Court Opinion

ID: 6259160
Source: CourtListenerOpinion
Date Created: 2022-02-17 21:56:19.27229+00
Date Added: 2024-06-11T08:59:39.483026
License: Public Domain

Concurring and Dissenting Opinion by
Mr. Justice Roberts :
I concur with the majority’s conclusion that the Superior Court erred in reversing the trial court’s decision voiding relator’s Allegheny County sentence. I am unable, however, to accept the majority’s view with regard to the Washington and Armstrong County sentences.
Both the latter two sentences were to commence at the expiration of the Allegheny County sentence. Since that sentence must now be considered void, there is no alternative, as I view this record, to considering the Washington and Armstrong sentences as running from the respective dates of their imposition. Of course, if appellant was imprisoned for any time between his arrest for and sentencing on the Washington and Armstrong offenses, he is entitled to credit for that confinement in accordance with the normal rules.

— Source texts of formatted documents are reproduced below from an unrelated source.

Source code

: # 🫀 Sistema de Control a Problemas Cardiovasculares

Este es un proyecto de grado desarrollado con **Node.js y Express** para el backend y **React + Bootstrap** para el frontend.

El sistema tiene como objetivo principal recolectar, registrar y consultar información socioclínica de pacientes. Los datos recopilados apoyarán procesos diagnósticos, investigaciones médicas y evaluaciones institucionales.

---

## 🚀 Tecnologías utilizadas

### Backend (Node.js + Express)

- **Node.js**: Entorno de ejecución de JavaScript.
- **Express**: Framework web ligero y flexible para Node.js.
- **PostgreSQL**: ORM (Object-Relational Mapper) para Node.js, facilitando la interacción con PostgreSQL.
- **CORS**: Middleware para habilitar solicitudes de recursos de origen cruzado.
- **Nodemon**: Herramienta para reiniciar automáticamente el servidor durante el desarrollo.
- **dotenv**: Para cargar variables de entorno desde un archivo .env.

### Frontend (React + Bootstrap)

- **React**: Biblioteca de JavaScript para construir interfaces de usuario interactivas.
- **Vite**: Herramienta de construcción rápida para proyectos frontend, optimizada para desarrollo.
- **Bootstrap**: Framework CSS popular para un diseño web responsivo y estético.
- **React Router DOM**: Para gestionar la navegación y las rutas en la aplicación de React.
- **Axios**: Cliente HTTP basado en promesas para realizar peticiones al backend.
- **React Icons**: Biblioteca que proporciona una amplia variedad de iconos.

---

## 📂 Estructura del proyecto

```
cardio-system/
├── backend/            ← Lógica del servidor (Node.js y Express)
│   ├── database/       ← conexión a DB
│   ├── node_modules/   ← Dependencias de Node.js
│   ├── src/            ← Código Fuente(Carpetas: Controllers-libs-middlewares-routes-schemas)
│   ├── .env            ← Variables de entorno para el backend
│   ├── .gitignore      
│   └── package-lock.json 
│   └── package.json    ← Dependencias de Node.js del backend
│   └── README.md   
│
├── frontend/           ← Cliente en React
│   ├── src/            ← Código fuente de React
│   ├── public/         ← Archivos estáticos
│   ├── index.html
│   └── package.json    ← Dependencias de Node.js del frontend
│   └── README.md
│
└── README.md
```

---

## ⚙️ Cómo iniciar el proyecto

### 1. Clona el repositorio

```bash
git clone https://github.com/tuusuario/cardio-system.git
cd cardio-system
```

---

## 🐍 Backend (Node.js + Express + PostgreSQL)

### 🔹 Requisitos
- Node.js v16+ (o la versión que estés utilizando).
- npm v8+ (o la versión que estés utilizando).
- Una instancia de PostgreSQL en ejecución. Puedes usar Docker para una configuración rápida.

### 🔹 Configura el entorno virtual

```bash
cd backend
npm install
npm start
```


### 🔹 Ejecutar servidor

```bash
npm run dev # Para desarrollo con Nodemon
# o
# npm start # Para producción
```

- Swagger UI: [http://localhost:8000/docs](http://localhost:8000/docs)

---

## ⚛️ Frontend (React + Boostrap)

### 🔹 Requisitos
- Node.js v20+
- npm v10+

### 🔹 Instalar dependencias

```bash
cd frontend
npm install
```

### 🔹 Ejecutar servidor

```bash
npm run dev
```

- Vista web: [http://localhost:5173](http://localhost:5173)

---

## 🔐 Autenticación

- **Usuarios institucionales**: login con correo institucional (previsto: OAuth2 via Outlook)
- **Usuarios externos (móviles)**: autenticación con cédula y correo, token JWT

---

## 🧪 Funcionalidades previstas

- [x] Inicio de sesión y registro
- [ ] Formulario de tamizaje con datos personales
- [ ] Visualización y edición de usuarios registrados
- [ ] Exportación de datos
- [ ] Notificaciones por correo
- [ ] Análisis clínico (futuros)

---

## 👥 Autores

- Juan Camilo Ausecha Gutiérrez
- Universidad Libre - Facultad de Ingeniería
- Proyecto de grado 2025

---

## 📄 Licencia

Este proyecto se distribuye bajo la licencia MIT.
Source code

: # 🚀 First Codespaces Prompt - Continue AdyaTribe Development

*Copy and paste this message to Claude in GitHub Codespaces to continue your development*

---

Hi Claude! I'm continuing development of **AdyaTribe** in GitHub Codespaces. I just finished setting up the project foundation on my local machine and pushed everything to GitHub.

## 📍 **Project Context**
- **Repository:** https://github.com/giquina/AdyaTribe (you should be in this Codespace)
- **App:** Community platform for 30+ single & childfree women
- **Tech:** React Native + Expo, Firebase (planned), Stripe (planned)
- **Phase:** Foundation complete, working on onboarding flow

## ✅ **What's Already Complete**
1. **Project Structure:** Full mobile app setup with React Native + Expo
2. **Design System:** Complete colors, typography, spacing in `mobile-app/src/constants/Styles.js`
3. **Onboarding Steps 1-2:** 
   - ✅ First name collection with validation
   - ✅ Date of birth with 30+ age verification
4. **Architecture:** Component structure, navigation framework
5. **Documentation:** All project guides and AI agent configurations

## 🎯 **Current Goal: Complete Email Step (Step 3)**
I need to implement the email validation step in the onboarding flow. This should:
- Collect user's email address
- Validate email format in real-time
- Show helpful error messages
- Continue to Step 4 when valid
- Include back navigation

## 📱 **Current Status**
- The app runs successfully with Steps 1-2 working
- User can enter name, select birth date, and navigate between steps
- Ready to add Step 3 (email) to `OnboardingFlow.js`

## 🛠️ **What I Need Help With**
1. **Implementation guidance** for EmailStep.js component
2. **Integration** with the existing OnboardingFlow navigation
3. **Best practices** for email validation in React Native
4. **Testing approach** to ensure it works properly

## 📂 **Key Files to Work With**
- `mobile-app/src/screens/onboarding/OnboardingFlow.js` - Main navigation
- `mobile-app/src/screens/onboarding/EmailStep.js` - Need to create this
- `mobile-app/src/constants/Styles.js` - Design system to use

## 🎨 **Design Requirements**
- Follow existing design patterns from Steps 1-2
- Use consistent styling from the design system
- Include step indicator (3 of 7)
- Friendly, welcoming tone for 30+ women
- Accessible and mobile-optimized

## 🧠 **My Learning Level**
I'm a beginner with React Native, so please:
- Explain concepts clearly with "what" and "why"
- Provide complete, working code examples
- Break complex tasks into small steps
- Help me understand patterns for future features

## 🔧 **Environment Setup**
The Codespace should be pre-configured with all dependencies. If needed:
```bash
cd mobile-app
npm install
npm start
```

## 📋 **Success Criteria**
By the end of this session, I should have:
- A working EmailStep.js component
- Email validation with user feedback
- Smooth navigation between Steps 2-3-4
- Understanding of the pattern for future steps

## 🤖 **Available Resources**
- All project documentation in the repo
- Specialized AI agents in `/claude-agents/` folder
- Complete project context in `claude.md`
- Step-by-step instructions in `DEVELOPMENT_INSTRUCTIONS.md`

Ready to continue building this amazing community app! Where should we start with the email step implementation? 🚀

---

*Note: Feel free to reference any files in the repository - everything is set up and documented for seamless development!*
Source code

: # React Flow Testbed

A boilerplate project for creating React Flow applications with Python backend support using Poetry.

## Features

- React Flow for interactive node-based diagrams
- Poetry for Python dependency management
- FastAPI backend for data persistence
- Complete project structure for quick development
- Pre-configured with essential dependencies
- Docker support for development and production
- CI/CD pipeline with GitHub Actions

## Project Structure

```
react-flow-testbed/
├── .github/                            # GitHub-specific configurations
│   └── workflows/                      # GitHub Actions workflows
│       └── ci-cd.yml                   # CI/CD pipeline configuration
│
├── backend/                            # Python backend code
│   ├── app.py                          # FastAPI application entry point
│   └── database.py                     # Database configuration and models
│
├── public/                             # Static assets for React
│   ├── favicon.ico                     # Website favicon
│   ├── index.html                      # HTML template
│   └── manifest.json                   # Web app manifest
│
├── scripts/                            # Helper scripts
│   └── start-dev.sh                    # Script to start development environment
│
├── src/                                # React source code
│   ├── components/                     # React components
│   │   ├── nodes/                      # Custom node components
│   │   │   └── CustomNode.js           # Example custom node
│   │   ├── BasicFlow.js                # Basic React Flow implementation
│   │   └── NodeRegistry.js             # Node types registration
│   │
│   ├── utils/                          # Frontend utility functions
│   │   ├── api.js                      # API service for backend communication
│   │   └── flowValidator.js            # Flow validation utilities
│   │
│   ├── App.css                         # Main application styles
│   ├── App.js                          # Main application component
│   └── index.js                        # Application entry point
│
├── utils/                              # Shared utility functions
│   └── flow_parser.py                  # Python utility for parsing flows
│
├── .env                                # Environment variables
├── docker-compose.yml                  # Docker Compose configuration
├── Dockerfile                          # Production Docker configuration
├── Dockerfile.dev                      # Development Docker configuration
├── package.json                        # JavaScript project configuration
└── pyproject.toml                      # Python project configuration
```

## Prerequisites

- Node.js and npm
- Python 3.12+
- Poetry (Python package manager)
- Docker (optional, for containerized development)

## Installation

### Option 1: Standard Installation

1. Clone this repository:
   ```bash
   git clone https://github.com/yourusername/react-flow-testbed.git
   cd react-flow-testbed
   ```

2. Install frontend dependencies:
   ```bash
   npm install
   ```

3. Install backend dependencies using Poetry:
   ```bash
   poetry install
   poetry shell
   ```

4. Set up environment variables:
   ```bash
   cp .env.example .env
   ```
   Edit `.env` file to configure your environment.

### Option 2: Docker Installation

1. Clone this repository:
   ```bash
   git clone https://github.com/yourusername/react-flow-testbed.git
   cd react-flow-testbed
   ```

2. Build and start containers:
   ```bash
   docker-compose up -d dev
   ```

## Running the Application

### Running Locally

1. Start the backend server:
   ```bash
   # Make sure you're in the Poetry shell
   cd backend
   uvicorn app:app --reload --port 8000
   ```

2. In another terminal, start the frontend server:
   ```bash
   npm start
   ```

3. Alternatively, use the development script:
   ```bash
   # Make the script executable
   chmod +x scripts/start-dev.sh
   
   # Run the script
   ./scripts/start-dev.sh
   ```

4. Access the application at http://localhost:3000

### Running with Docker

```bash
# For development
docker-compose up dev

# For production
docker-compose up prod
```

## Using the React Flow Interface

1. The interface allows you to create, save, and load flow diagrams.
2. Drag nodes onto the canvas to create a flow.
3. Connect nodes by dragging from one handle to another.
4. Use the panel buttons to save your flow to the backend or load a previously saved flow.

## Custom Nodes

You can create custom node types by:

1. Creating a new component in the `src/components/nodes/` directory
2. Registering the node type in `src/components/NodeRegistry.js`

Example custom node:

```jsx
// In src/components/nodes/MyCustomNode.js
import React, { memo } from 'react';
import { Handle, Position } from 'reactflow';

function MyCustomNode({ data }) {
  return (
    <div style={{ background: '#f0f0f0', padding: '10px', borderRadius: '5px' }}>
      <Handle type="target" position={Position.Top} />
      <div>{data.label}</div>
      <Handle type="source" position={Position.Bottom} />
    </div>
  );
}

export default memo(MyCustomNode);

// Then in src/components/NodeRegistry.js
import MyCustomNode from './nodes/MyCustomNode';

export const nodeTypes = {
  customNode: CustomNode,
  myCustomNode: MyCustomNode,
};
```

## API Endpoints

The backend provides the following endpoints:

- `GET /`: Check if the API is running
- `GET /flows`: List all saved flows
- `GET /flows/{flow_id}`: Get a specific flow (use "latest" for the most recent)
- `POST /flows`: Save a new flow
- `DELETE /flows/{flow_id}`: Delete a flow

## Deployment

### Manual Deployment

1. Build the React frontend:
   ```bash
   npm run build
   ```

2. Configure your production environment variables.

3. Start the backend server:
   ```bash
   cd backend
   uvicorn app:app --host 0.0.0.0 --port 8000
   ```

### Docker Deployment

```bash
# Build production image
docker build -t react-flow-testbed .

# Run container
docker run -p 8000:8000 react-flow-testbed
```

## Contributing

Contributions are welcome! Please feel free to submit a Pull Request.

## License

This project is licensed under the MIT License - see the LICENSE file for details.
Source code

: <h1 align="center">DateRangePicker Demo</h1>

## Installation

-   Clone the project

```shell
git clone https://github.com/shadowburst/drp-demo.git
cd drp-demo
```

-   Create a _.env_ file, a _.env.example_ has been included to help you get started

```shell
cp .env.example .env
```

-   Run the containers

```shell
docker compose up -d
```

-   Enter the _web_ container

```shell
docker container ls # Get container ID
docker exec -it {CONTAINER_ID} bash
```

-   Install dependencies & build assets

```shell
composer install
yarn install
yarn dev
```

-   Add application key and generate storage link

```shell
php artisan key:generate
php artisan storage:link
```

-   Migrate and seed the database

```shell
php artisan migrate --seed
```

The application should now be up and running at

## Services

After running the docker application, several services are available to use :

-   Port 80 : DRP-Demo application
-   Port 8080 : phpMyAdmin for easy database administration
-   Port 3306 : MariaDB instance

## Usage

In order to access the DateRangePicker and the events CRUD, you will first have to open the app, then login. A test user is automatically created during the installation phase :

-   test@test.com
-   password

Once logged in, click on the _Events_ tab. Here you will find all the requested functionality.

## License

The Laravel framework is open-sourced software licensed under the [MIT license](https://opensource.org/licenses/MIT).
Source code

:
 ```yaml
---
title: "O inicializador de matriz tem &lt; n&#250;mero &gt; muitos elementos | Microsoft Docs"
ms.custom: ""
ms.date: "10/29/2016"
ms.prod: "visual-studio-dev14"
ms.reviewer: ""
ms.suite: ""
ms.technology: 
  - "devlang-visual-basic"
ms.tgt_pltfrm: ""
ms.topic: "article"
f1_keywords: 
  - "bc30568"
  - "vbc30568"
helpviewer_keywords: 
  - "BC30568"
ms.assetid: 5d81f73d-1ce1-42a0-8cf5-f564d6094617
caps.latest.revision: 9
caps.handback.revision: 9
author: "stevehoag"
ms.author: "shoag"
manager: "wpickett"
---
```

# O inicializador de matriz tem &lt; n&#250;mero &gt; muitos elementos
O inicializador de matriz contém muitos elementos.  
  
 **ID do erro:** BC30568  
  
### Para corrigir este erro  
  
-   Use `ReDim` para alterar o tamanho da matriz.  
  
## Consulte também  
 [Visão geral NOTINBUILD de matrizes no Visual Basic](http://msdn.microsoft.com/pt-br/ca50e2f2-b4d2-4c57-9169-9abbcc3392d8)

Whatever the strict technical propriety of inclusion by the court of common pleas in its order of a statement that the computation of the Washington and Armstrong sentences must begin as of their dates of imposition, I see nothing but delay and the needless expenditure of time and resources by two additional courts which will result from the second part of the majority’s opinion. That should be reason enough for this Court to desist from the quibble in which the majority opinion indulges. In addition, however, this Court has the power to enter an order directing the time from which the Washington and Armstrong sentences should begin, Act of June 16, 1836, P. L. 784, *82§1, 17 P.S. §41, and I see no reason why in this case, at least, it should not do so.
I therefore dissent from that part of the majority’s opinion which modifies the order of the court below.